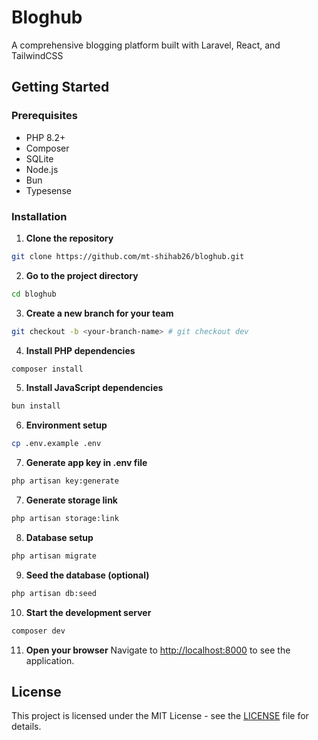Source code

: # Bloghub

A comprehensive blogging platform built with Laravel, React, and TailwindCSS

## Getting Started

### Prerequisites

- PHP 8.2+
- Composer
- SQLite
- Node.js
- Bun
- Typesense

### Installation

1. **Clone the repository**

```sh
git clone https://github.com/mt-shihab26/bloghub.git
```

2. **Go to the project directory**

```sh
cd bloghub
```

3. **Create a new branch for your team**

```sh
git checkout -b <your-branch-name> # git checkout dev
```

4. **Install PHP dependencies**

```sh
composer install
```

5. **Install JavaScript dependencies**

```sh
bun install
```

6. **Environment setup**

```sh
cp .env.example .env
```

7. **Generate app key in .env file**

```sh
php artisan key:generate
```

7. **Generate storage link**

```sh
php artisan storage:link
```

8. **Database setup**

```sh
php artisan migrate
```

9. **Seed the database (optional)**

```sh
php artisan db:seed
```

10. **Start the development server**

```sh
composer dev
```

11. **Open your browser**
    Navigate to [http://localhost:8000](http://localhost:8000) to see the application.

## License

This project is licensed under the MIT License - see the [LICENSE](LICENSE) file for details.
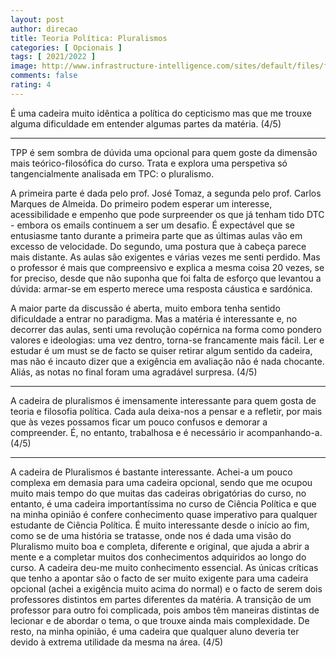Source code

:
 ```yaml
---
layout: post
author: direcao
title: Teoria Política: Pluralismos
categories: [ Opcionais ]
tags: [ 2021/2022 ]
image: http://www.infrastructure-intelligence.com/sites/default/files/field/image/diverse.jpeg
comments: false
rating: 4
---
```


É uma cadeira muito idêntica a política do cepticismo mas que me trouxe alguma dificuldade em entender algumas partes da matéria. (4/5)

---

TPP é sem sombra de dúvida uma opcional para quem goste da dimensão mais teórico-filosófica do curso. Trata e explora uma perspetiva só tangencialmente analisada em TPC: o pluralismo.

A primeira parte é dada pelo prof. José Tomaz, a segunda pelo prof. Carlos Marques de Almeida. Do primeiro podem esperar um interesse, acessibilidade e empenho que pode surpreender os que já tenham tido DTC - embora os emails continuem a ser um desafio. É expectável que se entusiasme tanto durante a primeira parte que as últimas aulas vão em excesso de velocidade. Do segundo, uma postura que à cabeça parece mais distante. As aulas são exigentes e várias vezes me senti perdido. Mas o professor é mais que compreensivo e explica a mesma coisa 20 vezes, se for preciso, desde que não suponha que foi falta de esforço que levantou a dúvida: armar-se em esperto merece uma resposta cáustica e sardónica.

A maior parte da discussão é aberta, muito embora tenha sentido dificuldade a entrar no paradigma. Mas a matéria é interessante e, no decorrer das aulas, senti uma revolução copérnica na forma como pondero valores e ideologias: uma vez dentro, torna-se francamente mais fácil. Ler e estudar é um must se de facto se quiser retirar algum sentido da cadeira, mas não é incauto dizer que a exigência em avaliação não é nada chocante. Aliás, as notas no final foram uma agradável surpresa. (4/5)  

---

A cadeira de pluralismos é imensamente interessante para quem gosta de teoria e filosofia política. Cada aula deixa-nos a pensar e a refletir, por mais que às vezes possamos ficar um pouco confusos e demorar a compreender. É, no entanto, trabalhosa e é necessário ir acompanhando-a. (4/5)

---

A cadeira de Pluralismos é bastante interessante. Achei-a um pouco complexa em demasia para uma cadeira opcional, sendo que me ocupou muito mais tempo do que muitas das cadeiras obrigatórias do curso, no entanto, é uma cadeira importantíssima no curso de Ciência Política e que na minha opinião é confere conhecimento quase imperativo para qualquer estudante de Ciência Política. É muito interessante desde o início ao fim, como se de uma história se tratasse, onde nos é dada uma visão do Pluralismo muito boa e completa, diferente e original, que ajuda a abrir a mente e a completar muitos dos conhecimentos adquiridos ao longo do curso. A cadeira deu-me muito conhecimento essencial.
As únicas críticas que tenho a apontar são o facto de ser muito exigente para uma cadeira opcional (achei a exigência muito acima do normal) e o facto de serem dois professores distintos em partes diferentes da matéria. A transição de um professor para outro foi complicada, pois ambos têm maneiras distintas de lecionar e de abordar o tema, o que trouxe ainda mais complexidade. De resto, na minha opinião, é uma cadeira que qualquer aluno deveria ter devido à extrema utilidade da mesma na área. (4/5)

+++

YOUR GOAL>
Word for word, restate all of the entries above and leave each picture out.

EXERCISE OUTPUT>
Source code

: # Bloghub

A comprehensive blogging platform built with Laravel, React, and TailwindCSS

## Getting Started

### Prerequisites

- PHP 8.2+
- Composer
- SQLite
- Node.js
- Bun
- Typesense

### Installation

1. **Clone the repository**

```sh
git clone https://github.com/mt-shihab26/bloghub.git
```

2. **Go to the project directory**

```sh
cd bloghub
```

3. **Create a new branch for your team**

```sh
git checkout -b <your-branch-name> # git checkout dev
```

4. **Install PHP dependencies**

```sh
composer install
```

5. **Install JavaScript dependencies**

```sh
bun install
```

6. **Environment setup**

```sh
cp .env.example .env
```

7. **Generate app key in .env file**

```sh
php artisan key:generate
```

7. **Generate storage link**

```sh
php artisan storage:link
```

8. **Database setup**

```sh
php artisan migrate
```

9. **Seed the database (optional)**

```sh
php artisan db:seed
```

10. **Start the development server**

```sh
composer dev
```

11. **Open your browser**
    Navigate to [http://localhost:8000](http://localhost:8000) to see the application.

## License

This project is licensed under the MIT License - see the [LICENSE](LICENSE) file for details.
Source code

:
 ```yaml
---
layout: post
author: direcao
title: Teoria Política: Pluralismos
categories: [ Opcionais ]
tags: [ 2021/2022 ]
image: http://www.infrastructure-intelligence.com/sites/default/files/field/image/diverse.jpeg
comments: false
rating: 4
---
```


É uma cadeira muito idêntica a política do cepticismo mas que me trouxe alguma dificuldade em entender algumas partes da matéria. (4/5)

---

TPP é sem sombra de dúvida uma opcional para quem goste da dimensão mais teórico-filosófica do curso. Trata e explora uma perspetiva só tangencialmente analisada em TPC: o pluralismo.

A primeira parte é dada pelo prof. José Tomaz, a segunda pelo prof. Carlos Marques de Almeida. Do primeiro podem esperar um interesse, acessibilidade e empenho que pode surpreender os que já tenham tido DTC - embora os emails continuem a ser um desafio. É expectável que se entusiasme tanto durante a primeira parte que as últimas aulas vão em excesso de velocidade. Do segundo, uma postura que à cabeça parece mais distante. As aulas são exigentes e várias vezes me senti perdido. Mas o professor é mais que compreensivo e explica a mesma coisa 20 vezes, se for preciso, desde que não suponha que foi falta de esforço que levantou a dúvida: armar-se em esperto merece uma resposta cáustica e sardónica.

A maior parte da discussão é aberta, muito embora tenha sentido dificuldade a entrar no paradigma. Mas a matéria é interessante e, no decorrer das aulas, senti uma revolução copérnica na forma como pondero valores e ideologias: uma vez dentro, torna-se francamente mais fácil. Ler e estudar é um must se de facto se quiser retirar algum sentido da cadeira, mas não é incauto dizer que a exigência em avaliação não é nada chocante. Aliás, as notas no final foram uma agradável surpresa. (4/5)  

---

A cadeira de pluralismos é imensamente interessante para quem gosta de teoria e filosofia política. Cada aula deixa-nos a pensar e a refletir, por mais que às vezes possamos ficar um pouco confusos e demorar a compreender. É, no entanto, trabalhosa e é necessário ir acompanhando-a. (4/5)

---

A cadeira de Pluralismos é bastante interessante. Achei-a um pouco complexa em demasia para uma cadeira opcional, sendo que me ocupou muito mais tempo do que muitas das cadeiras obrigatórias do curso, no entanto, é uma cadeira importantíssima no curso de Ciência Política e que na minha opinião é confere conhecimento quase imperativo para qualquer estudante de Ciência Política. É muito interessante desde o início ao fim, como se de uma história se tratasse, onde nos é dada uma visão do Pluralismo muito boa e completa, diferente e original, que ajuda a abrir a mente e a completar muitos dos conhecimentos adquiridos ao longo do curso. A cadeira deu-me muito conhecimento essencial.
As únicas críticas que tenho a apontar são o facto de ser muito exigente para uma cadeira opcional (achei a exigência muito acima do normal) e o facto de serem dois professores distintos em partes diferentes da matéria. A transição de um professor para outro foi complicada, pois ambos têm maneiras distintas de lecionar e de abordar o tema, o que trouxe ainda mais complexidade. De resto, na minha opinião, é uma cadeira que qualquer aluno deveria ter devido à extrema utilidade da mesma na área. (4/5)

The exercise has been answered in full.